Task to complete ::
Your reply should be one number: how many lines of the records below contain the string "chapter".

Given records ::
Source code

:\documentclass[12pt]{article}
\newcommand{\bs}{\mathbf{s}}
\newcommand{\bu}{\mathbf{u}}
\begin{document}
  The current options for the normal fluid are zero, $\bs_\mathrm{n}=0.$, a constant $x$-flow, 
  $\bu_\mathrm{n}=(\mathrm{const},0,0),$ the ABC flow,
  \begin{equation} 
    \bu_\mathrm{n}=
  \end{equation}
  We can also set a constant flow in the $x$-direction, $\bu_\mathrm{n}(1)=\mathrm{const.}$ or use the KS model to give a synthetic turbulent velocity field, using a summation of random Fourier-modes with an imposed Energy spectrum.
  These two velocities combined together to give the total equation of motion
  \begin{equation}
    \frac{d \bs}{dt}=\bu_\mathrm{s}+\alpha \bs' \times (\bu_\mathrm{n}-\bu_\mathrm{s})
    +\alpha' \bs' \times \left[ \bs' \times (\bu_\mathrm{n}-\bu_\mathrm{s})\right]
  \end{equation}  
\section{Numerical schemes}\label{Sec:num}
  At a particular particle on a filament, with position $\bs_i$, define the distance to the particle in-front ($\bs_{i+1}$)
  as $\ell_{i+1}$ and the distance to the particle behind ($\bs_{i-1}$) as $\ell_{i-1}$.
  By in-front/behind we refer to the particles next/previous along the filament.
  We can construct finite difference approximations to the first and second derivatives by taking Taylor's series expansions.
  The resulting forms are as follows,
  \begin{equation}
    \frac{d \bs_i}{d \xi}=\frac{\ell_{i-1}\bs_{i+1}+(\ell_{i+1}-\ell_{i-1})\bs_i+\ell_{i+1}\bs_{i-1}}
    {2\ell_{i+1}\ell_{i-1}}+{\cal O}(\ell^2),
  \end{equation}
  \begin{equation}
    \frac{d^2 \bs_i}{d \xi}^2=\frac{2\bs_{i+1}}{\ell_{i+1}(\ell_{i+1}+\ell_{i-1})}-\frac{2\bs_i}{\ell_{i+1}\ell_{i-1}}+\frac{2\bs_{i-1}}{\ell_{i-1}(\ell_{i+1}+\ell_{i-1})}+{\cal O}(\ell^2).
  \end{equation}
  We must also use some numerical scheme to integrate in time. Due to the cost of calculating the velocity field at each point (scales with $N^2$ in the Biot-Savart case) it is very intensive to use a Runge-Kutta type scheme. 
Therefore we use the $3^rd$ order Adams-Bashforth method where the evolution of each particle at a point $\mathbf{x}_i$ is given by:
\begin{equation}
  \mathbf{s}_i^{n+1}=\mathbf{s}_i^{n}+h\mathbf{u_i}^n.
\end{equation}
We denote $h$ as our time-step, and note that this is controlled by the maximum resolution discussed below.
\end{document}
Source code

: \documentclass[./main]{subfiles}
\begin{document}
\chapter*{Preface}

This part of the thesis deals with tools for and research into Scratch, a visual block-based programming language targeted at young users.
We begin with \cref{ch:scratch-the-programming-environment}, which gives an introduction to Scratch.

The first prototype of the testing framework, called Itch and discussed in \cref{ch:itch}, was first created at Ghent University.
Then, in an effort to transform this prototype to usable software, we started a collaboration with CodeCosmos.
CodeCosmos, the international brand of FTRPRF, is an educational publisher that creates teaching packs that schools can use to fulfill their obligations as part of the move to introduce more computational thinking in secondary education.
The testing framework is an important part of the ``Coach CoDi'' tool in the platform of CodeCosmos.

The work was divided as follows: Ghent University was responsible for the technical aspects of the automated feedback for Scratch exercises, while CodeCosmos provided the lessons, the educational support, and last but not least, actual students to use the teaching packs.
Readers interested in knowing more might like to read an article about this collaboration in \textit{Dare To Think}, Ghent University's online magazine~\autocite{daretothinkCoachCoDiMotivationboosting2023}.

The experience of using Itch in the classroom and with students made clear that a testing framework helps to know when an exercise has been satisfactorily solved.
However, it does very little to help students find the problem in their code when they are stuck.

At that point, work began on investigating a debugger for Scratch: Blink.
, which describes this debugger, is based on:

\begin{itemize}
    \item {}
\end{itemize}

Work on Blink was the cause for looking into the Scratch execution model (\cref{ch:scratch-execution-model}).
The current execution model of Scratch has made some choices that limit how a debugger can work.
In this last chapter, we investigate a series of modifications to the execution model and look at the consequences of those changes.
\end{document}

Exercise solution ::
2